Todas las virtudes y contradicciones de esta densa y magnífica ópera fueron puestas de manifiesto en el espléndido espectáculo del Teatro Real. Puesta en escena extraordinaria de Robert Carsen. Espacio desnudo, luz, figurantes, dirección excepcional de los intérpretes en soledad o en grupos variados. Colocación impecable en el amplio escenario. Imaginación y rigor con escenas cumbres, como la muerte de la Priora, excepcional dramáticamente Kabaivanska. En los dúos, en la antológica escena final, una metáfora de la muerte asumida como una danza. Un montaje de 2002 que está como nuevo, con unos cuantos premios que han reconocido su excepcionalidad.
Magnífico López Cobos y su orquesta. El maestro de Toro dirigió buscando la emoción profunda, que las extraordinarias interpretaciones de Andrea Rost, Patricia Petibon, William Burden, Gwynne Geyer, Barbara Dever y el resto del reparto consiguieron en su totalidad. Un estreno en Madrid que dejará memoria.
Unas fechas claves en la historia europea. Janacek 1930, Britten 1960, Poulenc 1957, Korngold 1920. Países diferentes, la antigua Checoslovaquia, el Reino Unido, Francia y Alemania. Antecedentes literarios, temas de gran trascendencia en lo individual y lo colectivo, testimonio de un pasado cercano. Diversidad de estéticas, dentro de una tonalidad abierta y progresiva, teatralidad esencial desde el drama o la comedia. Tradición cultural y nueva visión de míticos autores. La ópera como símbolo de tensiones más allá de lo material. Demostración palpable de la viabilidad del género para expresar lo humano en toda su complejidad, de lo real a lo onírico. En todo caso obras artísticas de gran calidad que merecen plenamente pertenecer a la cultura del presente de forma homóloga a Mozart, Wagner, Verdi, Rossini, Berlioz o Mussorgsky. El siglo XX ha estado presente en algunas de sus manifestaciones más ricas.
Por ello hay que felicitar al Teatro Real y al Liceo de Barcelona por estas necesarias recuperaciones. Una de sus misiones es precisamente rellenar los huecos que unos lustros de conservadurismo mal entendido han propiciado. Cuatro grandes compositores siguen vivos, no sólo en el repertorio internacional, sino también en nuestro propio suelo.
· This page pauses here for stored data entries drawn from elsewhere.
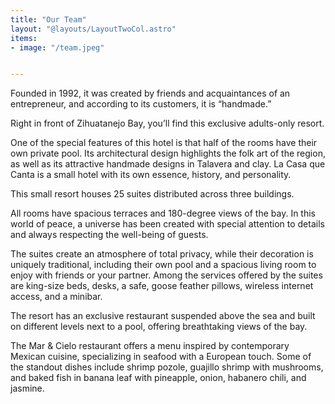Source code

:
 ```yaml
---
title: "Our Team"
layout: "@layouts/LayoutTwoCol.astro"
items:
- image: "/team.jpeg"


---
```


<div class="grid gap-3 text-[14px]">
Founded in 1992, it was created by friends and acquaintances of an entrepreneur, and according to its customers, it is “handmade.”

Right in front of Zihuatanejo Bay, you’ll find this exclusive adults-only resort.

One of the special features of this hotel is that half of the rooms have their own private pool. Its architectural design highlights the folk art of the region, as well as its attractive handmade designs in Talavera and clay. La Casa que Canta is a small hotel with its own essence, history, and personality.

This small resort houses 25 suites distributed across three buildings.

All rooms have spacious terraces and 180-degree views of the bay. In this world of peace, a universe has been created with special attention to details and always respecting the well-being of guests.

The suites create an atmosphere of total privacy, while their decoration is uniquely traditional, including their own pool and a spacious living room to enjoy with friends or your partner. Among the services offered by the suites are king-size beds, desks, a safe, goose feather pillows, wireless internet access, and a minibar.

The resort has an exclusive restaurant suspended above the sea and built on different levels next to a pool, offering breathtaking views of the bay.

The Mar & Cielo restaurant offers a menu inspired by contemporary Mexican cuisine, specializing in seafood with a European touch. Some of the standout dishes include shrimp pozole, guajillo shrimp with mushrooms, and baked fish in banana leaf with pineapple, onion, habanero chili, and jasmine.


</div>



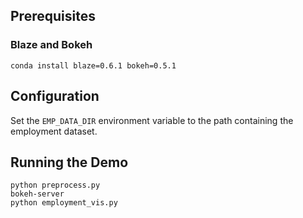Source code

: ## Prerequisites

### Blaze and Bokeh

`conda install blaze=0.6.1 bokeh=0.5.1`

## Configuration

Set the `EMP_DATA_DIR` environment variable to the path containing the employment dataset.

## Running the Demo

```
python preprocess.py
bokeh-server
python employment_vis.py
```
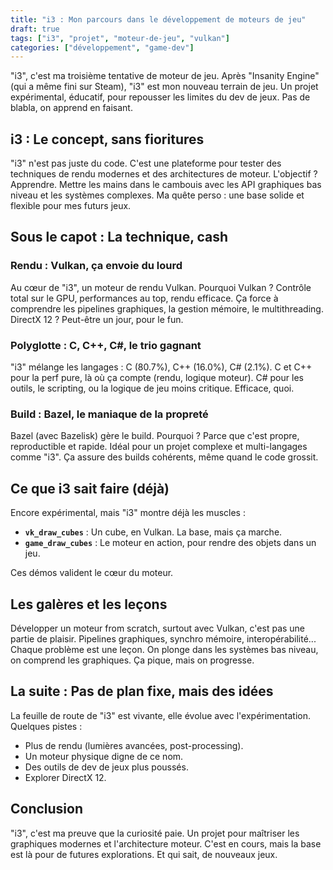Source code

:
 ```yaml
---
title: "i3 : Mon parcours dans le développement de moteurs de jeu"
draft: true
tags: ["i3", "projet", "moteur-de-jeu", "vulkan"]
categories: ["développement", "game-dev"]
---
```


"i3", c'est ma troisième tentative de moteur de jeu. Après "Insanity Engine" (qui a même fini sur Steam), "i3" est mon nouveau terrain de jeu. Un projet expérimental, éducatif, pour repousser les limites du dev de jeux. Pas de blabla, on apprend en faisant.
<!--more-->

## i3 : Le concept, sans fioritures

"i3" n'est pas juste du code. C'est une plateforme pour tester des techniques de rendu modernes et des architectures de moteur. L'objectif ? Apprendre. Mettre les mains dans le cambouis avec les API graphiques bas niveau et les systèmes complexes. Ma quête perso : une base solide et flexible pour mes futurs jeux.

## Sous le capot : La technique, cash

### Rendu : Vulkan, ça envoie du lourd

Au cœur de "i3", un moteur de rendu Vulkan. Pourquoi Vulkan ? Contrôle total sur le GPU, performances au top, rendu efficace. Ça force à comprendre les pipelines graphiques, la gestion mémoire, le multithreading. DirectX 12 ? Peut-être un jour, pour le fun.

### Polyglotte : C, C++, C#, le trio gagnant

"i3" mélange les langages : C (80.7%), C++ (16.0%), C# (2.1%). C et C++ pour la perf pure, là où ça compte (rendu, logique moteur). C# pour les outils, le scripting, ou la logique de jeu moins critique. Efficace, quoi.

### Build : Bazel, le maniaque de la propreté

Bazel (avec Bazelisk) gère le build. Pourquoi ? Parce que c'est propre, reproductible et rapide. Idéal pour un projet complexe et multi-langages comme "i3". Ça assure des builds cohérents, même quand le code grossit.

## Ce que i3 sait faire (déjà)

Encore expérimental, mais "i3" montre déjà les muscles :

*   **`vk_draw_cubes`** : Un cube, en Vulkan. La base, mais ça marche.
*   **`game_draw_cubes`** : Le moteur en action, pour rendre des objets dans un jeu.

Ces démos valident le cœur du moteur.

## Les galères et les leçons

Développer un moteur from scratch, surtout avec Vulkan, c'est pas une partie de plaisir. Pipelines graphiques, synchro mémoire, interopérabilité... Chaque problème est une leçon. On plonge dans les systèmes bas niveau, on comprend les graphiques. Ça pique, mais on progresse.

## La suite : Pas de plan fixe, mais des idées

La feuille de route de "i3" est vivante, elle évolue avec l'expérimentation. Quelques pistes :

*   Plus de rendu (lumières avancées, post-processing).
*   Un moteur physique digne de ce nom.
*   Des outils de dev de jeux plus poussés.
*   Explorer DirectX 12.

## Conclusion

"i3", c'est ma preuve que la curiosité paie. Un projet pour maîtriser les graphiques modernes et l'architecture moteur. C'est en cours, mais la base est là pour de futures explorations. Et qui sait, de nouveaux jeux.
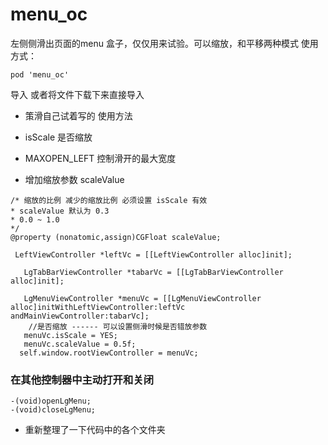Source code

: # menu_oc
左侧侧滑出页面的menu 盒子，仅仅用来试验。可以缩放，和平移两种模式
使用方式：
```
pod 'menu_oc' 
```
导入
或者将文件下载下来直接导入

* 策滑自己试着写的 使用方法

* isScale 是否缩放
* MAXOPEN_LEFT  控制滑开的最大宽度
 
 *  增加缩放参数  scaleValue
 ```
 /* 缩放的比例 减少的缩放比例 必须设置 isScale 有效
 * scaleValue 默认为 0.3
 * 0.0 ~ 1.0
 */
 @property (nonatomic,assign)CGFloat scaleValue;
```

```
 LeftViewController *leftVc = [[LeftViewController alloc]init];

   LgTabBarViewController *tabarVc = [[LgTabBarViewController alloc]init];
	
   LgMenuViewController *menuVc = [[LgMenuViewController alloc]initWithLeftViewController:leftVc andMainViewController:tabarVc];
	//是否缩放 ------ 可以设置侧滑时候是否错放参数
   menuVc.isScale = YES;
   menuVc.scaleValue = 0.5f;
  self.window.rootViewController = menuVc;
```
### 在其他控制器中主动打开和关闭
```
-(void)openLgMenu;
-(void)closeLgMenu;
```
*  重新整理了一下代码中的各个文件夹
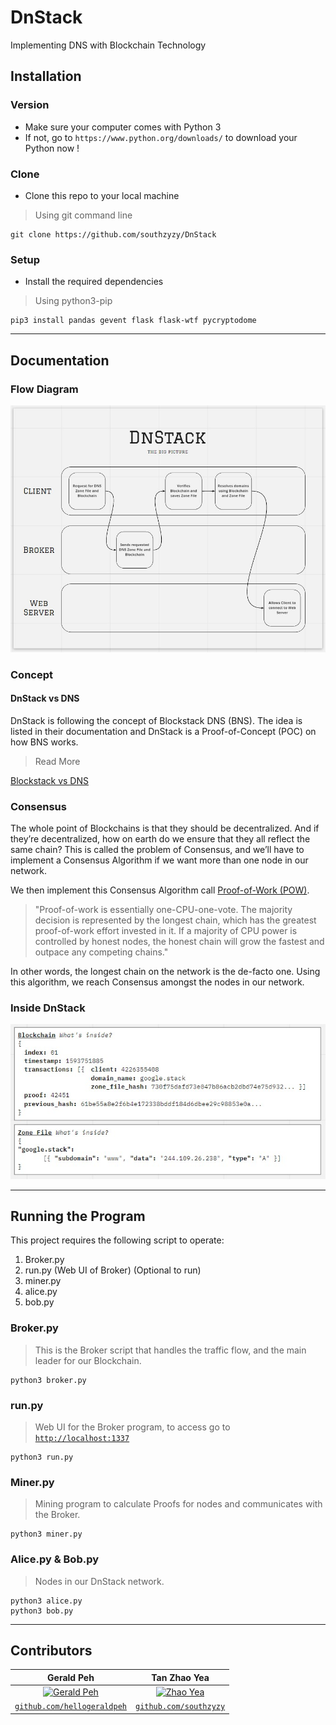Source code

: # DnStack
Implementing DNS with Blockchain Technology

## Installation

### Version
- Make sure your computer comes with Python 3
- If not, go to `https://www.python.org/downloads/` to download your Python now !

### Clone
- Clone this repo to your local machine
> Using git command line
```code
git clone https://github.com/southzyzy/DnStack
```

### Setup
- Install the required dependencies
> Using python3-pip
```shell
pip3 install pandas gevent flask flask-wtf pycryptodome
```

---

## Documentation

### Flow Diagram
![Overall Flow](img/DnStack_BigPicture.jpg)

### Concept
#### DnStack vs DNS
DnStack is following the concept of Blockstack DNS (BNS). The idea is listed in their documentation and DnStack is a Proof-of-Concept (POC) on how BNS works.
> Read More

<a href="https://docs.blockstack.org/core/naming/comparison.html#blockstack-vs-dns">Blockstack vs DNS</a>


### Consensus
The whole point of Blockchains is that they should be decentralized. And if they’re decentralized, how on earth do we ensure that they all reflect the same chain? This is called the problem of Consensus, and we’ll have to implement a Consensus Algorithm if we want more than one node in our network.

We then implement this Consensus Algorithm call <a href="https://www.ledger.com/academy/blockchain/what-is-proof-of-work">Proof-of-Work (POW)</a>. 
> "Proof-of-work is essentially one-CPU-one-vote. The majority decision is represented by the longest chain, which has the greatest proof-of-work effort invested in it. If a majority of CPU power is controlled by honest nodes, the honest chain will grow the fastest and outpace any competing chains."

In other words, the longest chain on the network is the de-facto one. Using this algorithm, we reach Consensus amongst the nodes in our network.

### Inside DnStack
![Inside DnStack](img/DnStack_BCZF.jpg)

---

## Running the Program
This project requires the following script to operate:
1. Broker.py
2. run.py (Web UI of Broker) (Optional to run)
3. miner.py
4. alice.py
5. bob.py

### Broker.py
> This is the Broker script that handles the traffic flow, and the main leader for our Blockchain.
```commandline
python3 broker.py
```

### run.py
> Web UI for the Broker program, to access go to <a href="http://localhost:1337">`http://localhost:1337`</a>
```commandline
python3 run.py
```

### Miner.py
> Mining program to calculate Proofs for nodes and communicates with the Broker.
```commandline
python3 miner.py
```

### Alice.py & Bob.py
> Nodes in our DnStack network.
```commandline
python3 alice.py
python3 bob.py
```

---

## Contributors
| **Gerald Peh** | **Tan Zhao Yea**
| :---: |:---:|
| [![Gerald Peh](https://avatars3.githubusercontent.com/u/20138589?v=3&s=200)](https://www.linkedin.com/in/gxraldpeh/)    | [![Zhao Yea](https://avatars3.githubusercontent.com/u/19283789?v=3&s=200)](https://sg.linkedin.com/in/tan-zhao-yea-114278131)
| <a href="https://github.com/hellogeraldblah" target="_blank">`github.com/hellogeraldpeh`</a> | <a href="http://github.com/southzyzy" target="_blank">`github.com/southzyzy`</a>

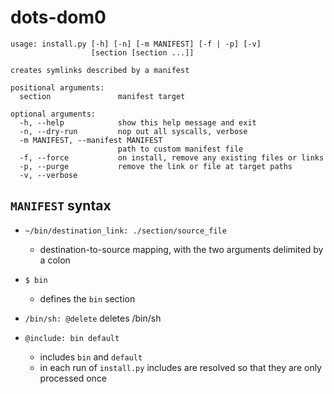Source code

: # dots-dom0

```
usage: install.py [-h] [-n] [-m MANIFEST] [-f | -p] [-v]
                  [section [section ...]]

creates symlinks described by a manifest

positional arguments:
  section               manifest target

optional arguments:
  -h, --help            show this help message and exit
  -n, --dry-run         nop out all syscalls, verbose
  -m MANIFEST, --manifest MANIFEST
                        path to custom manifest file
  -f, --force           on install, remove any existing files or links
  -p, --purge           remove the link or file at target paths
  -v, --verbose
```

## `MANIFEST` syntax

- `~/bin/destination_link: ./section/source_file` 
  - destination-to-source mapping, with the two arguments delimited by a colon

- `$ bin`
  - defines the `bin` section

- `/bin/sh: @delete`
  deletes /bin/sh

- `@include: bin default`
   - includes `bin` and `default`
   - in each run of `install.py` includes are resolved so that they are only processed once



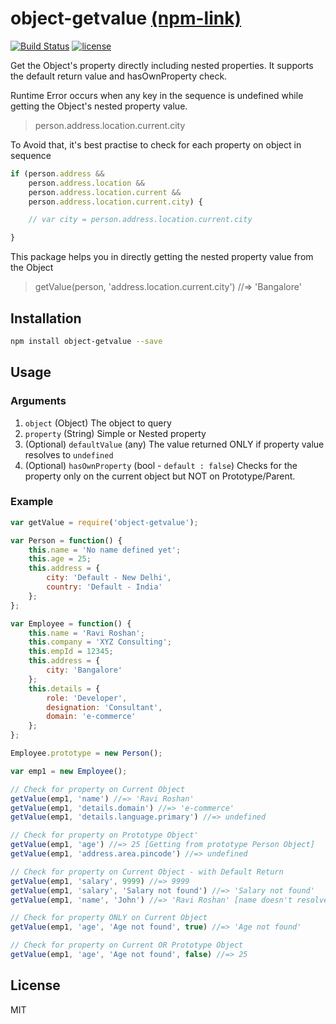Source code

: # object-getvalue [(npm-link)](https://www.npmjs.com/package/object-getvalue)

[![Build Status](https://travis-ci.org/raviroshan/object-getvalue.svg?branch=master)](https://travis-ci.org/raviroshan/object-getvalue)
[![license](https://img.shields.io/github/license/mashape/apistatus.svg)]()

Get the Object's property directly including nested properties.
It supports the default return value and hasOwnProperty check.

Runtime Error occurs when any key in the sequence is undefined while getting the Object's nested property value.
> person.address.location.current.city

To Avoid that, it's best practise to check for each property on object in sequence
```js
if (person.address &&
	person.address.location &&
	person.address.location.current &&
	person.address.location.current.city) {

	// var city = person.address.location.current.city

}
```

This package helps you in directly getting the nested property value from the Object
> getValue(person, 'address.location.current.city')   //=> 'Bangalore'

## Installation

```sh
npm install object-getvalue --save
```

## Usage

### Arguments

1. `object` (Object) The object to query
2. `property` (String) Simple or Nested property
3. (Optional) `defaultValue` (any) The value returned ONLY if property value resolves to `undefined`
4. (Optional) `hasOwnProperty` (bool - `default : false`) Checks for the property only on the current object but NOT on Prototype/Parent.

### Example

```js
var getValue = require('object-getvalue');

var Person = function() {
	this.name = 'No name defined yet';
	this.age = 25;
	this.address = {
		city: 'Default - New Delhi',
		country: 'Default - India'
	};
};

var Employee = function() {
	this.name = 'Ravi Roshan';
	this.company = 'XYZ Consulting';
	this.empId = 12345;
	this.address = {
		city: 'Bangalore'
	};
	this.details = {
		role: 'Developer',
		designation: 'Consultant',
		domain: 'e-commerce'
	};
};

Employee.prototype = new Person();

var emp1 = new Employee();

// Check for property on Current Object
getValue(emp1, 'name') //=> 'Ravi Roshan'
getValue(emp1, 'details.domain') //=> 'e-commerce'
getValue(emp1, 'details.language.primary') //=> undefined

// Check for property on Prototype Object'
getValue(emp1, 'age') //=> 25 [Getting from prototype Person Object]
getValue(emp1, 'address.area.pincode') //=> undefined

// Check for property on Current Object - with Default Return
getValue(emp1, 'salary', 9999) //=> 9999
getValue(emp1, 'salary', 'Salary not found') //=> 'Salary not found'
getValue(emp1, 'name', 'John') //=> 'Ravi Roshan' [name doesn't resolve to undefined so defaultReturn is not considered]

// Check for property ONLY on Current Object
getValue(emp1, 'age', 'Age not found', true) //=> 'Age not found'

// Check for property on Current OR Prototype Object
getValue(emp1, 'age', 'Age not found', false) //=> 25
```

## License

MIT
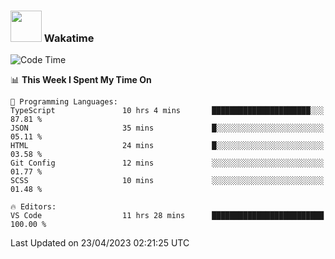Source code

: ### <img src="https://media.giphy.com/media/VgCDAzcKvsR6OM0uWg/giphy.gif" width="50"> Wakatime

  <!--START_SECTION:waka-->
![Code Time](http://img.shields.io/badge/Code%20Time-1%2C380%20hrs%2050%20mins-blue)

📊 **This Week I Spent My Time On** 

```text
💬 Programming Languages: 
TypeScript               10 hrs 4 mins       ██████████████████████░░░   87.81 % 
JSON                     35 mins             █░░░░░░░░░░░░░░░░░░░░░░░░   05.11 % 
HTML                     24 mins             █░░░░░░░░░░░░░░░░░░░░░░░░   03.58 % 
Git Config               12 mins             ░░░░░░░░░░░░░░░░░░░░░░░░░   01.77 % 
SCSS                     10 mins             ░░░░░░░░░░░░░░░░░░░░░░░░░   01.48 % 

🔥 Editors: 
VS Code                  11 hrs 28 mins      █████████████████████████   100.00 % 
```


 Last Updated on 23/04/2023 02:21:25 UTC
<!--END_SECTION:waka-->
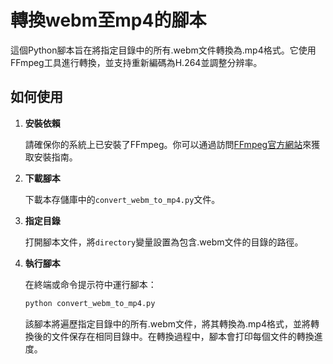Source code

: # 轉換webm至mp4的腳本

這個Python腳本旨在將指定目錄中的所有.webm文件轉換為.mp4格式。它使用FFmpeg工具進行轉換，並支持重新編碼為H.264並調整分辨率。

## 如何使用

1. **安裝依賴**

   請確保你的系統上已安裝了FFmpeg。你可以通過訪問[FFmpeg官方網站](https://ffmpeg.org/download.html)來獲取安裝指南。

2. **下載腳本**

   下載本存儲庫中的`convert_webm_to_mp4.py`文件。

3. **指定目錄**

   打開腳本文件，將`directory`變量設置為包含.webm文件的目錄的路徑。

4. **執行腳本**

   在終端或命令提示符中運行腳本：

   ```bash
   python convert_webm_to_mp4.py
   ```

   該腳本將遍歷指定目錄中的所有.webm文件，將其轉換為.mp4格式，並將轉換後的文件保存在相同目錄中。在轉換過程中，腳本會打印每個文件的轉換進度。


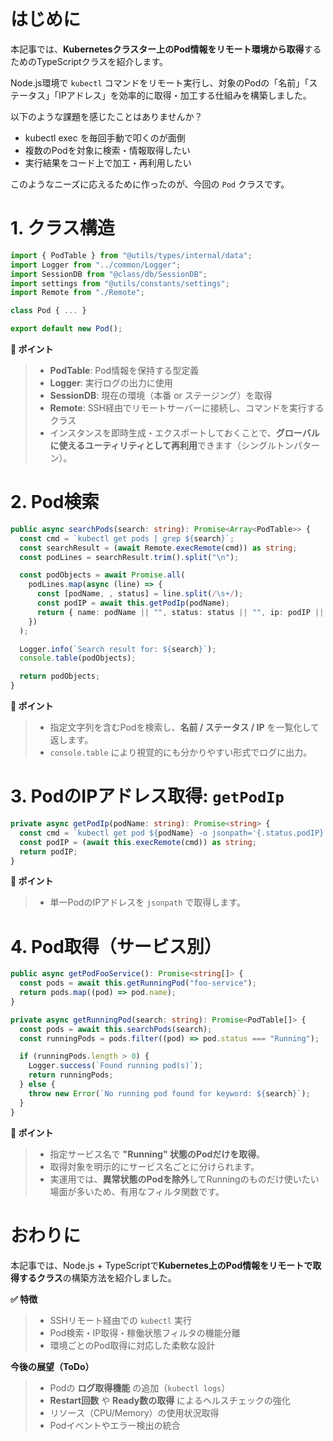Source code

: # はじめに

本記事では、**Kubernetesクラスター上のPod情報をリモート環境から取得**するためのTypeScriptクラスを紹介します。

Node.js環境で `kubectl` コマンドをリモート実行し、対象のPodの「名前」「ステータス」「IPアドレス」を効率的に取得・加工する仕組みを構築しました。

以下のような課題を感じたことはありませんか？

* kubectl exec を毎回手動で叩くのが面倒
* 複数のPodを対象に検索・情報取得したい
* 実行結果をコード上で加工・再利用したい

このようなニーズに応えるために作ったのが、今回の `Pod` クラスです。


# 1. クラス構造

```typescript:Pod.ts
import { PodTable } from "@utils/types/internal/data";
import Logger from "../common/Logger";
import SessionDB from "@class/db/SessionDB";
import settings from "@utils/constants/settings";
import Remote from "./Remote";

class Pod { ... }

export default new Pod();
```

**📌 ポイント**

>* **PodTable**: Pod情報を保持する型定義
>* **Logger**: 実行ログの出力に使用
>* **SessionDB**: 現在の環境（本番 or ステージング）を取得
>* **Remote**: SSH経由でリモートサーバーに接続し、コマンドを実行するクラス
>* インスタンスを即時生成・エクスポートしておくことで、**グローバルに使えるユーティリティとして再利用**できます（シングルトンパターン）。

# 2. Pod検索

```typescript:Pod.ts
public async searchPods(search: string): Promise<Array<PodTable>> {
  const cmd = `kubectl get pods | grep ${search}`;
  const searchResult = (await Remote.execRemote(cmd)) as string;
  const podLines = searchResult.trim().split("\n");

  const podObjects = await Promise.all(
    podLines.map(async (line) => {
      const [podName, , status] = line.split(/\s+/);
      const podIP = await this.getPodIp(podName);
      return { name: podName || "", status: status || "", ip: podIP || "" };
    })
  );

  Logger.info(`Search result for: ${search}`);
  console.table(podObjects);

  return podObjects;
}
```

**📌 ポイント**

>* 指定文字列を含むPodを検索し、**名前 / ステータス / IP** を一覧化して返します。
>* `console.table` により視覚的にも分かりやすい形式でログに出力。

# 3. PodのIPアドレス取得: `getPodIp`
```typescript:Pod.ts
private async getPodIp(podName: string): Promise<string> {
  const cmd = `kubectl get pod ${podName} -o jsonpath='{.status.podIP}'`;
  const podIP = (await this.execRemote(cmd)) as string;
  return podIP;
}
```

**📌 ポイント**

>* 単一PodのIPアドレスを `jsonpath` で取得します。

# 4. Pod取得（サービス別）

```typescript:Pod.ts
public async getPodFooService(): Promise<string[]> {
  const pods = await this.getRunningPod("foo-service");
  return pods.map((pod) => pod.name);
}
```

```typescript:Pod.ts
private async getRunningPod(search: string): Promise<PodTable[]> {
  const pods = await this.searchPods(search);
  const runningPods = pods.filter((pod) => pod.status === "Running");

  if (runningPods.length > 0) {
    Logger.success(`Found running pod(s)`);
    return runningPods;
  } else {
    throw new Error(`No running pod found for keyword: ${search}`);
  }
}
```

**📌 ポイント**

>* 指定サービス名で **"Running" 状態のPodだけを取得**。
>* 取得対象を明示的にサービス名ごとに分けられます。
>* 実運用では、**異常状態のPodを除外**してRunningのものだけ使いたい場面が多いため、有用なフィルタ関数です。

# おわりに

本記事では、Node.js + TypeScriptで**Kubernetes上のPod情報をリモートで取得するクラス**の構築方法を紹介しました。

**✅ 特徴**

>* SSHリモート経由での `kubectl` 実行
>* Pod検索・IP取得・稼働状態フィルタの機能分離
>* 環境ごとのPod取得に対応した柔軟な設計

**今後の展望（ToDo）**

>* Podの **ログ取得機能** の追加（`kubectl logs`）
>* **Restart回数** や **Ready数の取得** によるヘルスチェックの強化
>* リソース（CPU/Memory）の使用状況取得
>* Podイベントやエラー検出の統合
Este es un camino tan dificultoso como apasionante. Si certificamos asimismo que todas las representaciones han tenido llenos y han sido bien acogidas por la crítica, miel sobre hojuelas. Nada hay que añadir, más allá del considerar a la ópera, tantas veces y no sin razón, denostada por un polvoriento conservadurismo y elitismo de clase, parte integrante del arte contemporáneo.